◆ **Task directions**
Look through the entries. Copy each line that has the word "tile".

Saved data entries:
◆ ◆ ◆ ◆ ◆ ◆ ◆

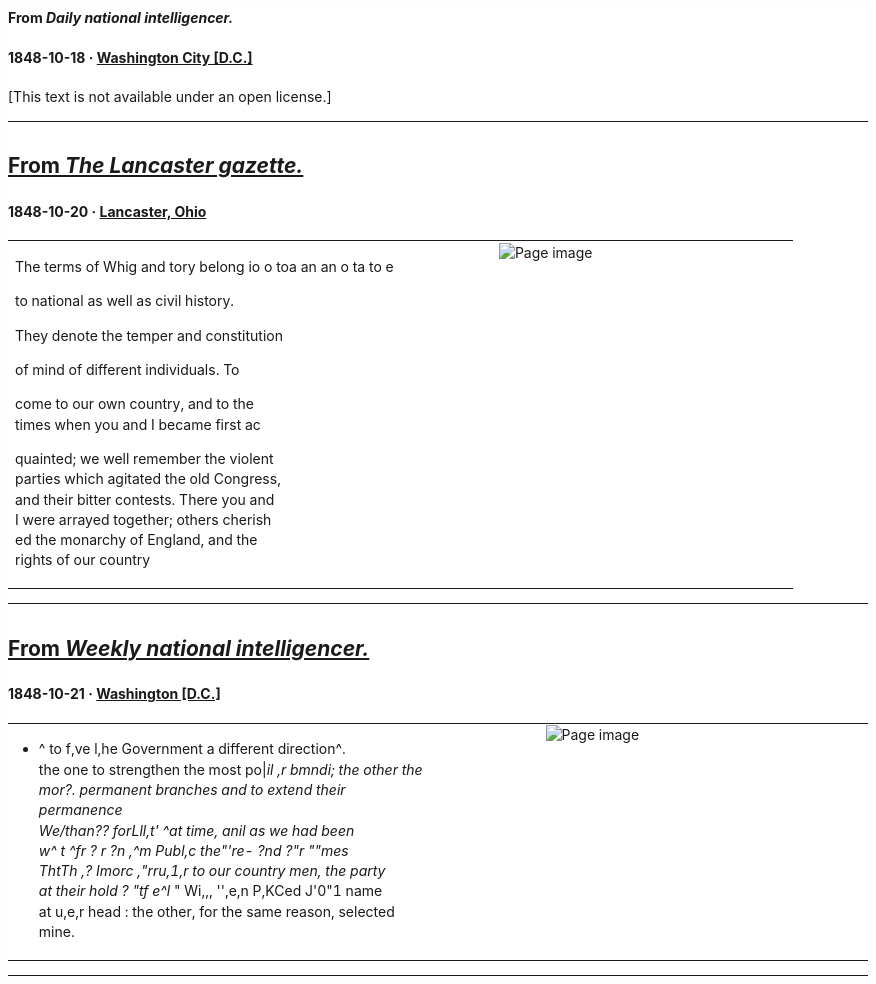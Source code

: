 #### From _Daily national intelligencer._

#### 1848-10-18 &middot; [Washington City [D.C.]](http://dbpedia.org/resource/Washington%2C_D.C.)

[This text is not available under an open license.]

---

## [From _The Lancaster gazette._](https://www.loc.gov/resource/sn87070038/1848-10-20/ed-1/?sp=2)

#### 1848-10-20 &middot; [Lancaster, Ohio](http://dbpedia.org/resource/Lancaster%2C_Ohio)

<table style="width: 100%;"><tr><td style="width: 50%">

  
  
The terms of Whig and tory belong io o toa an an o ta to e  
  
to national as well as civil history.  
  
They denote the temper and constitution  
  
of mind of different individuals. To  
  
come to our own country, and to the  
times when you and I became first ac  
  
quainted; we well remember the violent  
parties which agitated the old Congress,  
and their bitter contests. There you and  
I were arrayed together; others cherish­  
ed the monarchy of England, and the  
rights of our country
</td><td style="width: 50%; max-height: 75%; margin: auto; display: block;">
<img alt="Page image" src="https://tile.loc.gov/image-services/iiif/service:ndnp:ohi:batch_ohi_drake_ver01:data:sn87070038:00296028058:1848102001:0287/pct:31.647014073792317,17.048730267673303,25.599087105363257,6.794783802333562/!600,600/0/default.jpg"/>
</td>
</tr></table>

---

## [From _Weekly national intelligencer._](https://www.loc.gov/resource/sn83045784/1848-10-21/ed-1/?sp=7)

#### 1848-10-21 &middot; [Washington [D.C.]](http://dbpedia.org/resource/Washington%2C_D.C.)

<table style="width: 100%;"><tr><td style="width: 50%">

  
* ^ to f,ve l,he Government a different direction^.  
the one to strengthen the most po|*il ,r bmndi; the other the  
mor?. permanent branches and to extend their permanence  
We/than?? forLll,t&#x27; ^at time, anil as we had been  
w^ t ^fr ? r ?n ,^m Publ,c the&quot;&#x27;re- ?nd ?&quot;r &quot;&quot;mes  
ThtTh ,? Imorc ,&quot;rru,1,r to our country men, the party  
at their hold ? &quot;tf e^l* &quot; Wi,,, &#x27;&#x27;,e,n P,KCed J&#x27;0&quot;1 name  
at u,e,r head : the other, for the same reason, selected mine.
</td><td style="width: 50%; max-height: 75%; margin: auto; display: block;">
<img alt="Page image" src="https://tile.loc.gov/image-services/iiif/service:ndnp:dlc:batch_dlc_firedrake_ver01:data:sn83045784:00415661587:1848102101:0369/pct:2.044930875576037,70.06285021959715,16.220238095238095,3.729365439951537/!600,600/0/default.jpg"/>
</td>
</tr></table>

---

◆ ◆ ◆ ◆ ◆ ◆ ◆

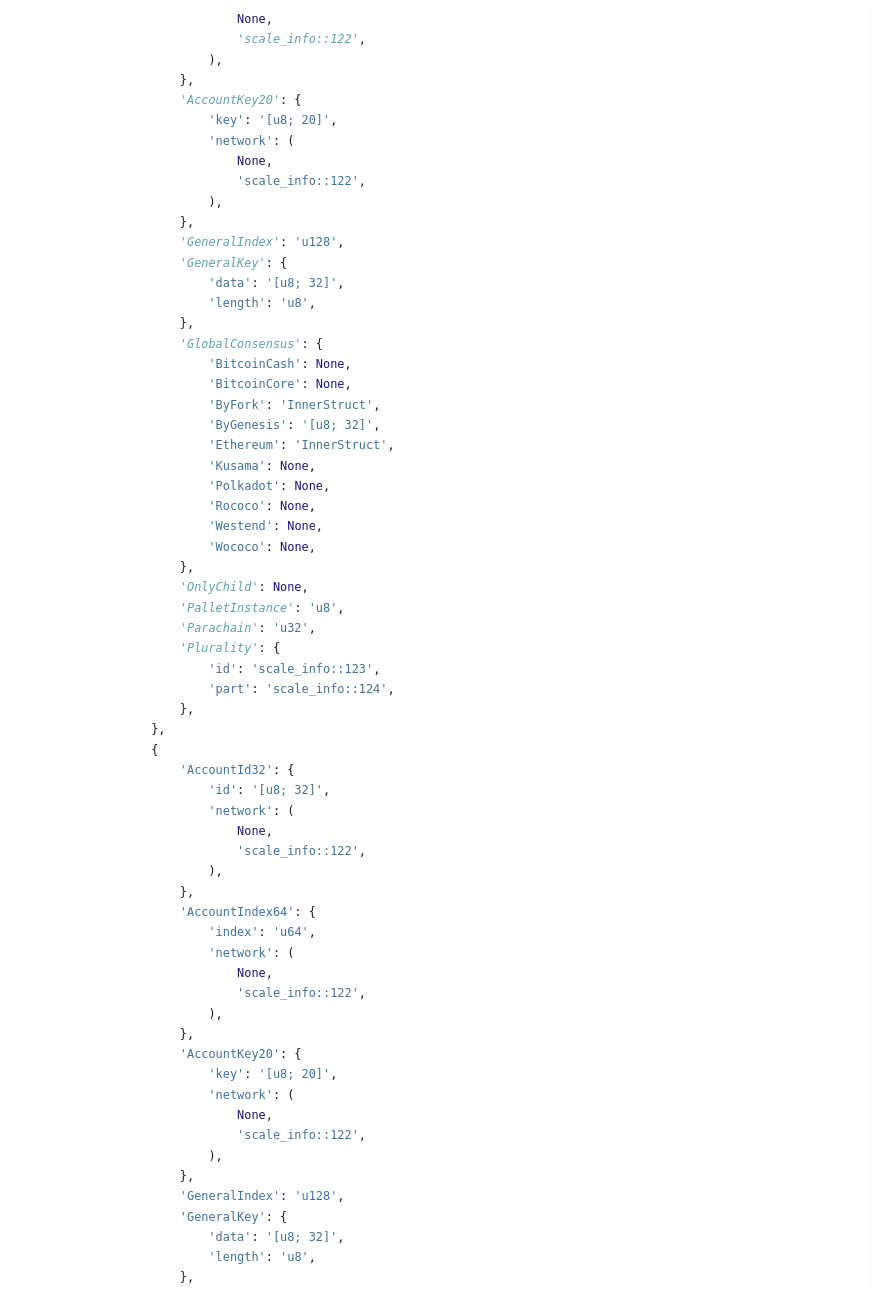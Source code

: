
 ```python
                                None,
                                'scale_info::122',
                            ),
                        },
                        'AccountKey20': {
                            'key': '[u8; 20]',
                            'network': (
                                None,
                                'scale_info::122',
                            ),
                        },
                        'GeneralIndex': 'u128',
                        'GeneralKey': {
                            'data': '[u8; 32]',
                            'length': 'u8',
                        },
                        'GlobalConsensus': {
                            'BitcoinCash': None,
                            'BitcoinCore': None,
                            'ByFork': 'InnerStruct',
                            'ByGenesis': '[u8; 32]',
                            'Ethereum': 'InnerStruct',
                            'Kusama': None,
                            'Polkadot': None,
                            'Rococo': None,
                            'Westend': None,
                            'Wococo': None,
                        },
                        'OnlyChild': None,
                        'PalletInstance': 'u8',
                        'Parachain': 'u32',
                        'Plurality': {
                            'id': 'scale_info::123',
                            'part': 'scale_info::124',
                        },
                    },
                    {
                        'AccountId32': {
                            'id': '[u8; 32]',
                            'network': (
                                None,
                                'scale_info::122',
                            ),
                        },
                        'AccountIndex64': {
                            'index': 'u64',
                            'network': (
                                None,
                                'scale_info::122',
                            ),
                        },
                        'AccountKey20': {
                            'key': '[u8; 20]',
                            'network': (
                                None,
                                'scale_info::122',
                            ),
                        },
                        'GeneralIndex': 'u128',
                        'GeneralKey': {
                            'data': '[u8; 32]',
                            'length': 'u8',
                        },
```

◆ ◆ ◆ ◆ ◆ ◆ ◆

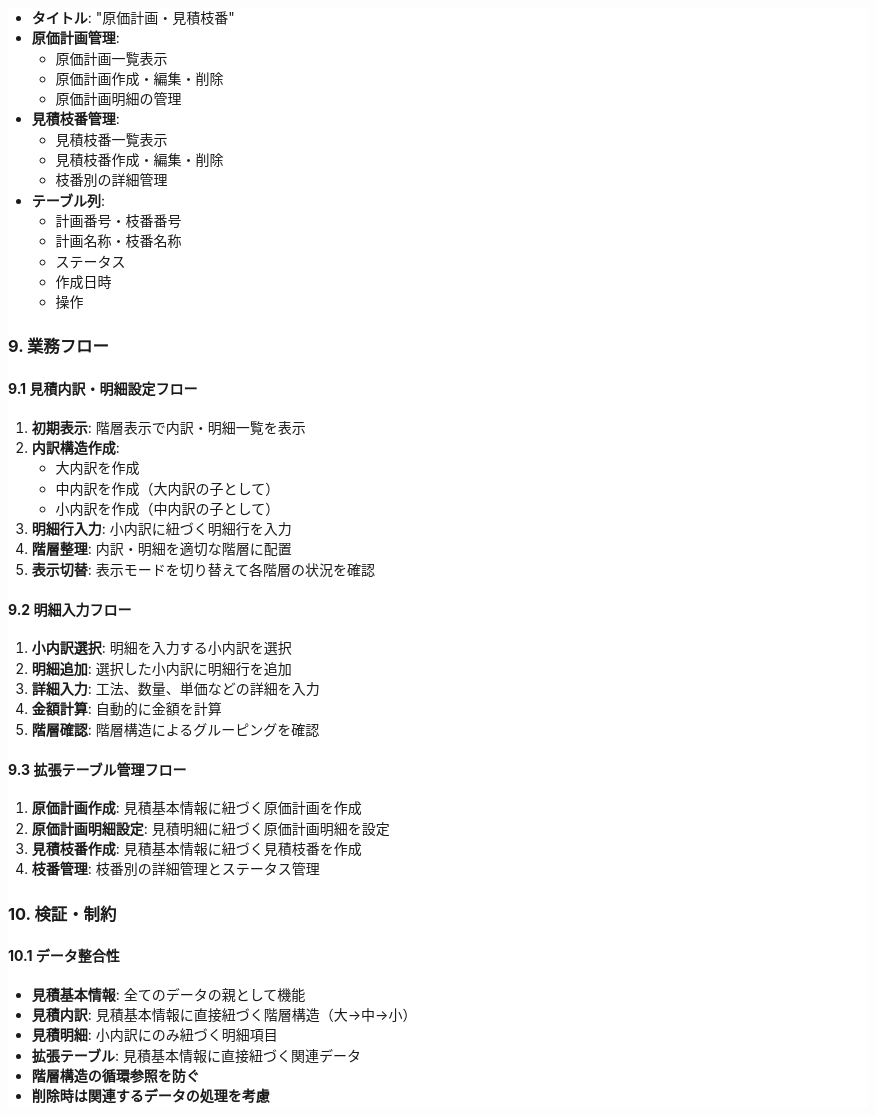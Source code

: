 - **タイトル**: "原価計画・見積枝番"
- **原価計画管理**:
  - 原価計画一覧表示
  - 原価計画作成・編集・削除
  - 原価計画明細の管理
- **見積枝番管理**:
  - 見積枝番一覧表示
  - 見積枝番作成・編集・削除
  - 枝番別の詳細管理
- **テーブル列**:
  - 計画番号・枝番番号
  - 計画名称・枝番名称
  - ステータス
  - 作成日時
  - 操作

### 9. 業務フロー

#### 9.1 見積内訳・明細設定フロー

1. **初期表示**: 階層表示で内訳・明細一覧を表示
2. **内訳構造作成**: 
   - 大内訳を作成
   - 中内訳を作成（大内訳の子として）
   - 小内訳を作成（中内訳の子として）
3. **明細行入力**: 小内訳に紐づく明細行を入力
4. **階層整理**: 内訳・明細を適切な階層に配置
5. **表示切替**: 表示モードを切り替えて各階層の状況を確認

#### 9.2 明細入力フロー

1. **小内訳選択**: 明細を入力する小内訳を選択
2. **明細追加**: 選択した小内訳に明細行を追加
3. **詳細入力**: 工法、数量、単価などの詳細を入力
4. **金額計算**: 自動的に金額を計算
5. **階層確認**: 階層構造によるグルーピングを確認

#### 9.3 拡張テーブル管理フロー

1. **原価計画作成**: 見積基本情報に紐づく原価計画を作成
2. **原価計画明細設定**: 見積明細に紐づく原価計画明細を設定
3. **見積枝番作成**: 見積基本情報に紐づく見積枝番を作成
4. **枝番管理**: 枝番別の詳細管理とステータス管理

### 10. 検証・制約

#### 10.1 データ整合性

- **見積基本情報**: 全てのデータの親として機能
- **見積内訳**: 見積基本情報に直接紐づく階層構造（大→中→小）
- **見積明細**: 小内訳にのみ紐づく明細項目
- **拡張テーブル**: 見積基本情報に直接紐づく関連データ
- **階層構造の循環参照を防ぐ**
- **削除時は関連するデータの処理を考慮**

◆ ◆ ◆ ◆ ◆ ◆ ◆

◆ **Response to this exercise**
<img alt="Page image" src="https://tile.loc.gov/image-services/iiif/service:ndnp:ohi:batch_ohi_drake_ver01:data:sn87070038:00296028058:1848102001:0287/pct:31.647014073792317,17.048730267673303,25.599087105363257,6.794783802333562/!600,600/0/default.jpg"/>
<img alt="Page image" src="https://tile.loc.gov/image-services/iiif/service:ndnp:dlc:batch_dlc_firedrake_ver01:data:sn83045784:00415661587:1848102101:0369/pct:2.044930875576037,70.06285021959715,16.220238095238095,3.729365439951537/!600,600/0/default.jpg"/>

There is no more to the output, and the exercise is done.